As for our treatment strategies, we first adopted LWMH for anticoagulation based on the presence of low-risk APE and concomitant dual antiplatelet therapy for Leiche syndrome and possible AMI. After thrombus dissolved, we switched to rivaroxaban for anticoagulation while reserving dual antiplatelet for confirmed acute myocardial infarction and Leriche syndrome. Not recognized by current guidelines mostly due to rare occurrences of concomitant APE and AMI, our anticoagulation and dual antiplatelet treatment regimen were indeed supported by individual clinical cases [25,26,27]. Luckily, our patient responded well to the treatment.

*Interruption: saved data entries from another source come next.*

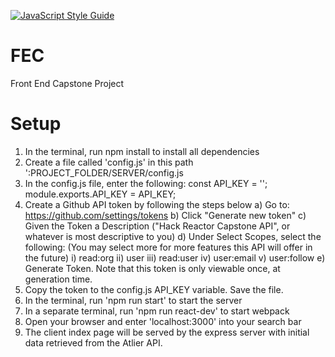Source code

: [![JavaScript Style Guide](https://img.shields.io/badge/code_style-standard-brightgreen.svg)](https://standardjs.com)

# FEC
Front End Capstone Project


# Setup
1) In the terminal, run npm install to install all dependencies
2) Create a file called 'config.js' in this path ':PROJECT_FOLDER/SERVER/config.js
3) In the config.js file, enter the following:
  const API_KEY = '';
  module.exports.API_KEY = API_KEY;
4) Create a Github API token by following the steps below
  a) Go to: https://github.com/settings/tokens
  b) Click "Generate new token"
  c) Given the Token a Description ("Hack Reactor Capstone API", or whatever is most descriptive to you)
  d) Under Select Scopes, select the following: (You may select more for more features this API will offer in the future)
    i) read:org
    ii) user
    iii) read:user
    iv) user:email
    v) user:follow
    e) Generate Token. Note that this token is only viewable once, at generation time.
5) Copy the token to the config.js API_KEY variable. Save the file.
6) In the terminal, run 'npm run start' to start the server
7) In a separate terminal, run 'npm run react-dev' to start webpack
8) Open your browser and enter 'localhost:3000' into your search bar
9) The client index page will be served by the express server with initial data retrieved from the Atlier API.

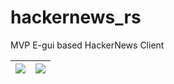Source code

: # hackernews_rs

MVP E-gui based HackerNews Client


| ![](.img/dark.png)   | ![](.img/light.png)   |
|  -|  -|
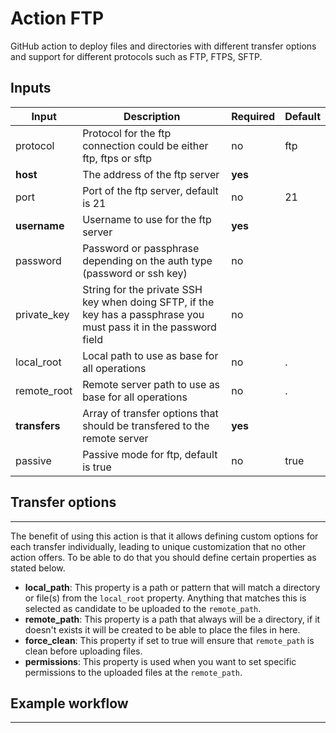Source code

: # Action FTP

GitHub action to deploy files and directories with different transfer options and support for different protocols such as FTP, FTPS, SFTP.

## Inputs

| Input         	| Description                                                                                                        	| Required 	| Default 	|
|---------------	|--------------------------------------------------------------------------------------------------------------------	|----------	|---------	|
| protocol      	| Protocol for the ftp connection could be either ftp, ftps or sftp                                                  	| no       	| ftp     	|
| **host**      	| The address of the ftp server                                                                                      	| **yes**  	|         	|
| port          	| Port of the ftp server, default is 21                                                                              	| no       	| 21      	|
| **username**  	| Username to use for the ftp server                                                                                 	| **yes**  	|         	|
| password      	| Password or passphrase depending on the auth type (password or ssh key)                                            	| no       	|         	|
| private_key   	| String for the private SSH key when doing SFTP, if the key has a passphrase you must pass it in the password field 	| no       	|         	|
| local_root    	| Local path to use as base for all operations                                                                       	| no       	| .       	|
| remote_root   	| Remote server path to use as base for all operations                                                               	| no       	| .       	|
| **transfers** 	| Array of transfer options that should be transfered to the remote server                                           	| **yes**  	|         	|
| passive       	| Passive mode for ftp, default is true                                                                              	| no       	| true    	|

## Transfer options
----

The benefit of using this action is that it allows defining custom options for each transfer individually, leading to unique customization that no other action offers. To be able to do that you should define certain properties as stated below.

- **local_path**: This property is a path or pattern that will match a directory or file(s) from the `local_root` property. Anything that matches this is selected as candidate to be uploaded to the `remote_path`.
- **remote_path**: This property is a path that always will be a directory, if it doesn't exists it will be created to be able to place the files in here.
- **force_clean**: This property if set to true will ensure that `remote_path` is clean before uploading files.
- **permissions**: This property is used when you want to set specific permissions to the uploaded files at the `remote_path`.

## Example workflow
-----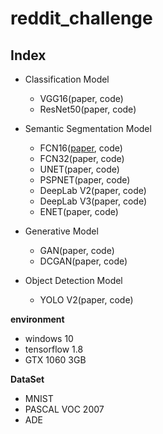 # reddit_challenge

**<h2>Index</h2>**
- Classification Model
    - VGG16(paper, code)
    - ResNet50(paper, code)

- Semantic Segmentation Model
    - FCN16([paper](https://arxiv.org/abs/1411.4038), code)
    - FCN32(paper, code)
    - UNET(paper, code)
    - PSPNET(paper, code)
    - DeepLab V2(paper, code)
    - DeepLab V3(paper, code)
    - ENET(paper, code)

- Generative Model
    - GAN(paper, code)
    - DCGAN(paper, code)

- Object Detection Model
    - YOLO V2(paper, code)

**environment**
- windows 10
- tensorflow 1.8
- GTX 1060 3GB

**DataSet**
- MNIST
- PASCAL VOC 2007
- ADE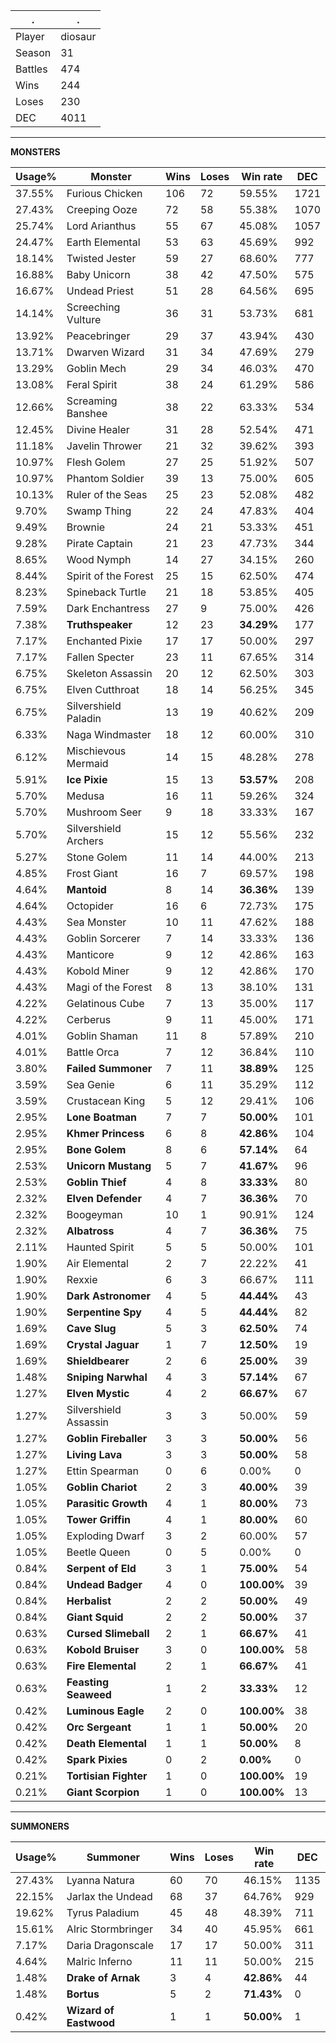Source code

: .|.
|-|-
Player|diosaur
Season|31
Battles|474
Wins|244
Loses|230
DEC|4011

---
**MONSTERS**

Usage%|Monster|Wins|Loses|Win rate|DEC|
-|-|-|-|-|-|
37.55%|Furious Chicken|106|72|59.55%|1721|
27.43%|Creeping Ooze|72|58|55.38%|1070|
25.74%|Lord Arianthus|55|67|45.08%|1057|
24.47%|Earth Elemental|53|63|45.69%|992|
18.14%|Twisted Jester|59|27|68.60%|777|
16.88%|Baby Unicorn|38|42|47.50%|575|
16.67%|Undead Priest|51|28|64.56%|695|
14.14%|Screeching Vulture|36|31|53.73%|681|
13.92%|Peacebringer|29|37|43.94%|430|
13.71%|Dwarven Wizard|31|34|47.69%|279|
13.29%|Goblin Mech|29|34|46.03%|470|
13.08%|Feral Spirit|38|24|61.29%|586|
12.66%|Screaming Banshee|38|22|63.33%|534|
12.45%|Divine Healer|31|28|52.54%|471|
11.18%|Javelin Thrower|21|32|39.62%|393|
10.97%|Flesh Golem|27|25|51.92%|507|
10.97%|Phantom Soldier|39|13|75.00%|605|
10.13%|Ruler of the Seas|25|23|52.08%|482|
9.70%|Swamp Thing|22|24|47.83%|404|
9.49%|Brownie|24|21|53.33%|451|
9.28%|Pirate Captain|21|23|47.73%|344|
8.65%|Wood Nymph|14|27|34.15%|260|
8.44%|Spirit of the Forest|25|15|62.50%|474|
8.23%|Spineback Turtle|21|18|53.85%|405|
7.59%|Dark Enchantress|27|9|75.00%|426|
7.38%|**Truthspeaker**|12|23|**34.29%**|177|
7.17%|Enchanted Pixie|17|17|50.00%|297|
7.17%|Fallen Specter|23|11|67.65%|314|
6.75%|Skeleton Assassin|20|12|62.50%|303|
6.75%|Elven Cutthroat|18|14|56.25%|345|
6.75%|Silvershield Paladin|13|19|40.62%|209|
6.33%|Naga Windmaster|18|12|60.00%|310|
6.12%|Mischievous Mermaid|14|15|48.28%|278|
5.91%|**Ice Pixie**|15|13|**53.57%**|208|
5.70%|Medusa|16|11|59.26%|324|
5.70%|Mushroom Seer|9|18|33.33%|167|
5.70%|Silvershield Archers|15|12|55.56%|232|
5.27%|Stone Golem|11|14|44.00%|213|
4.85%|Frost Giant|16|7|69.57%|198|
4.64%|**Mantoid**|8|14|**36.36%**|139|
4.64%|Octopider|16|6|72.73%|175|
4.43%|Sea Monster|10|11|47.62%|188|
4.43%|Goblin Sorcerer|7|14|33.33%|136|
4.43%|Manticore|9|12|42.86%|163|
4.43%|Kobold Miner|9|12|42.86%|170|
4.43%|Magi of the Forest|8|13|38.10%|131|
4.22%|Gelatinous Cube|7|13|35.00%|117|
4.22%|Cerberus|9|11|45.00%|171|
4.01%|Goblin Shaman|11|8|57.89%|210|
4.01%|Battle Orca|7|12|36.84%|110|
3.80%|**Failed Summoner**|7|11|**38.89%**|125|
3.59%|Sea Genie|6|11|35.29%|112|
3.59%|Crustacean King|5|12|29.41%|106|
2.95%|**Lone Boatman**|7|7|**50.00%**|101|
2.95%|**Khmer Princess**|6|8|**42.86%**|104|
2.95%|**Bone Golem**|8|6|**57.14%**|64|
2.53%|**Unicorn Mustang**|5|7|**41.67%**|96|
2.53%|**Goblin Thief**|4|8|**33.33%**|80|
2.32%|**Elven Defender**|4|7|**36.36%**|70|
2.32%|Boogeyman|10|1|90.91%|124|
2.32%|**Albatross**|4|7|**36.36%**|75|
2.11%|Haunted Spirit|5|5|50.00%|101|
1.90%|Air Elemental|2|7|22.22%|41|
1.90%|Rexxie|6|3|66.67%|111|
1.90%|**Dark Astronomer**|4|5|**44.44%**|43|
1.90%|**Serpentine Spy**|4|5|**44.44%**|82|
1.69%|**Cave Slug**|5|3|**62.50%**|74|
1.69%|**Crystal Jaguar**|1|7|**12.50%**|19|
1.69%|**Shieldbearer**|2|6|**25.00%**|39|
1.48%|**Sniping Narwhal**|4|3|**57.14%**|67|
1.27%|**Elven Mystic**|4|2|**66.67%**|67|
1.27%|Silvershield Assassin|3|3|50.00%|59|
1.27%|**Goblin Fireballer**|3|3|**50.00%**|56|
1.27%|**Living Lava**|3|3|**50.00%**|58|
1.27%|Ettin Spearman|0|6|0.00%|0|
1.05%|**Goblin Chariot**|2|3|**40.00%**|39|
1.05%|**Parasitic Growth**|4|1|**80.00%**|73|
1.05%|**Tower Griffin**|4|1|**80.00%**|60|
1.05%|Exploding Dwarf|3|2|60.00%|57|
1.05%|Beetle Queen|0|5|0.00%|0|
0.84%|**Serpent of Eld**|3|1|**75.00%**|54|
0.84%|**Undead Badger**|4|0|**100.00%**|39|
0.84%|**Herbalist**|2|2|**50.00%**|49|
0.84%|**Giant Squid**|2|2|**50.00%**|37|
0.63%|**Cursed Slimeball**|2|1|**66.67%**|41|
0.63%|**Kobold Bruiser**|3|0|**100.00%**|58|
0.63%|**Fire Elemental**|2|1|**66.67%**|41|
0.63%|**Feasting Seaweed**|1|2|**33.33%**|12|
0.42%|**Luminous Eagle**|2|0|**100.00%**|38|
0.42%|**Orc Sergeant**|1|1|**50.00%**|20|
0.42%|**Death Elemental**|1|1|**50.00%**|8|
0.42%|**Spark Pixies**|0|2|**0.00%**|0|
0.21%|**Tortisian Fighter**|1|0|**100.00%**|19|
0.21%|**Giant Scorpion**|1|0|**100.00%**|13|

---
**SUMMONERS**

Usage%|Summoner|Wins|Loses|Win rate|DEC|
-|-|-|-|-|-|
27.43%|Lyanna Natura|60|70|46.15%|1135|
22.15%|Jarlax the Undead|68|37|64.76%|929|
19.62%|Tyrus Paladium|45|48|48.39%|711|
15.61%|Alric Stormbringer|34|40|45.95%|661|
7.17%|Daria Dragonscale|17|17|50.00%|311|
4.64%|Malric Inferno|11|11|50.00%|215|
1.48%|**Drake of Arnak**|3|4|**42.86%**|44|
1.48%|**Bortus**|5|2|**71.43%**|0|
0.42%|**Wizard of Eastwood**|1|1|**50.00%**|1|

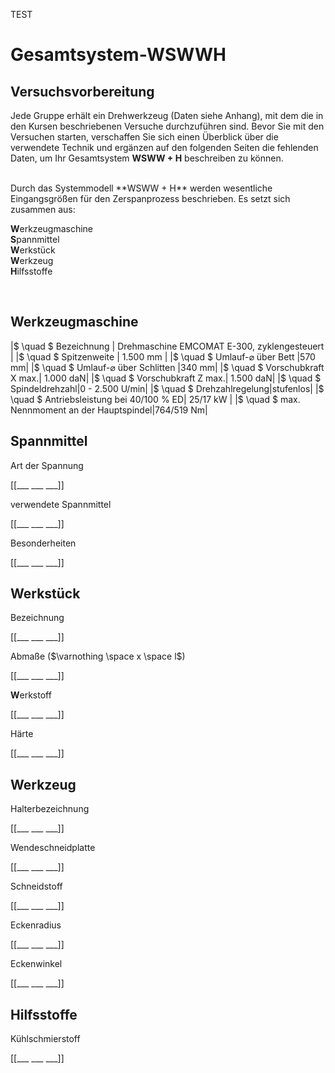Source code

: <!--

author:   Nancy Brinkmann, Ronny Stolze

email:    nancy.brinkmann@hs-magdeburg.de, ronny.stolze@hs-magdeburg.de

version:  1.0.0

language: de_DE

narrator: DE FEMALE

-->

TEST

# **Gesamtsystem-WSWWH**

<h2>Versuchsvorbereitung</h2>

Jede Gruppe erhält ein Drehwerkzeug (Daten siehe Anhang), mit dem die in den Kursen beschriebenen Versuche durchzuführen sind. Bevor Sie mit den Versuchen starten, verschaffen Sie sich einen Überblick über die verwendete Technik und
ergänzen auf den folgenden Seiten die fehlenden Daten, um Ihr Gesamtsystem **WSWW + H** beschreiben zu können.

<br>
Durch das Systemmodell **WSWW + H** werden wesentliche Eingangsgrößen für den Zerspanprozess beschrieben. Es setzt sich zusammen aus:

<br>

<!--
style="font-size: 18px; "
-->
**W**erkzeugmaschine <br>
**S**pannmittel<br>
**W**erkstück<br>
**W**erkzeug<br>
**H**ilfsstoffe

<br>


## **W**erkzeugmaschine

<!--
style="width: 100%; "
-->
|$ \quad $ Bezeichnung | Drehmaschine EMCOMAT E-300, zyklengesteuert |
|$ \quad $ Spitzenweite  | 1.500 mm  |
|$ \quad $ Umlauf-$\varnothing$ über Bett	|570 mm|
|$ \quad $ Umlauf-$\varnothing$ über Schlitten |340 mm|
|$ \quad $ Vorschubkraft X max.| 1.000 daN|
|$ \quad $ Vorschubkraft Z max.| 1.500 daN|
|$ \quad $ Spindeldrehzahl|0 - 2.500 U/min|
|$ \quad $ Drehzahlregelung|stufenlos|
|$ \quad $ Antriebsleistung bei 40/100 % ED| 25/17 kW |
|$ \quad $ max. Nennmoment an der Hauptspindel|764/519 Nm|


## **S**pannmittel

Art der Spannung

[[___ ___ ___]]

verwendete Spannmittel

[[___ ___ ___]]

Besonderheiten

[[___ ___ ___]]


## **W**erkstück

Bezeichnung

[[___ ___ ___]]

Abmaße ($\varnothing \space x \space l$)

[[___ ___ ___]]

**W**erkstoff

[[___ ___ ___]]

Härte

[[___ ___ ___]]


## **W**erkzeug

Halterbezeichnung

[[___ ___ ___]]

Wendeschneidplatte

[[___ ___ ___]]

Schneidstoff

[[___ ___ ___]]

Eckenradius

[[___ ___ ___]]

Eckenwinkel

[[___ ___ ___]]


## **H**ilfsstoffe

Kühlschmierstoff

[[___ ___ ___]]
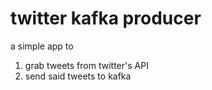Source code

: # twitter kafka producer 

a simple app to
1. grab tweets from twitter's API
2. send said tweets to kafka 



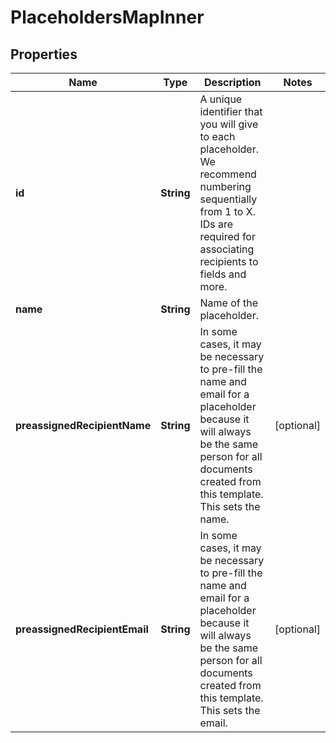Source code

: 

# PlaceholdersMapInner


## Properties

| Name | Type | Description | Notes |
|------------ | ------------- | ------------- | -------------|
|**id** | **String** | A unique identifier that you will give to each placeholder. We recommend numbering sequentially from 1 to X. IDs are required for associating recipients to fields and more. |  |
|**name** | **String** | Name of the placeholder. |  |
|**preassignedRecipientName** | **String** | In some cases, it may be necessary to pre-fill the name and email for a placeholder because it will always be the same person for all documents created from this template. This sets the name. |  [optional] |
|**preassignedRecipientEmail** | **String** | In some cases, it may be necessary to pre-fill the name and email for a placeholder because it will always be the same person for all documents created from this template. This sets the email. |  [optional] |



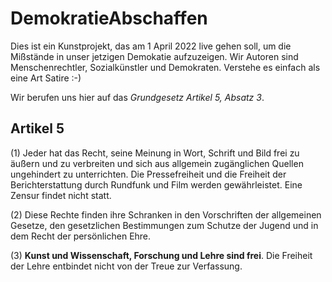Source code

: # DemokratieAbschaffen
Dies ist ein Kunstprojekt, das am 1 April 2022 live gehen soll, um die Mißstände in unser jetzigen Demokatie aufzuzeigen.
Wir Autoren sind Menschenrechtler, Sozialkünstler und Demokraten.
Verstehe es einfach als eine Art Satire :-)

Wir berufen uns hier auf das *Grundgesetz Artikel 5, Absatz 3*.

## Artikel 5

(1) Jeder hat das Recht, seine Meinung in Wort, Schrift und Bild frei zu äußern und zu verbreiten und sich aus allgemein zugänglichen Quellen ungehindert zu unterrichten. Die Pressefreiheit und die Freiheit der Berichterstattung durch Rundfunk und Film werden gewährleistet. Eine Zensur findet nicht statt.

(2) Diese Rechte finden ihre Schranken in den Vorschriften der allgemeinen Gesetze, den gesetzlichen Bestimmungen zum Schutze der Jugend und in dem Recht der persönlichen Ehre.

(3) **Kunst und Wissenschaft, Forschung und Lehre sind frei**. Die Freiheit der Lehre entbindet nicht von der Treue zur Verfassung.
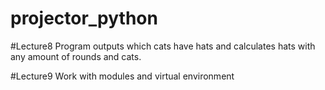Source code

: # projector_python

#Lecture8
Program outputs which cats have hats and calculates hats with any amount of rounds and cats.

#Lecture9
Work with modules and virtual environment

So in all, Acute pulmonary embolism could occur concomitantly with acute myocardial infarction. Failure to identify this combination might lead to disastrous consequences. Leriche syndrome is a rare variant of atherosclerothrombotic occlusive disease characterized by total occlusion of the abdominal aorta and/or both iliac arteries. The coexistence of acute pulmonary embolism, acute myocardial infarction, and Leriche syndrome was reported for the first time.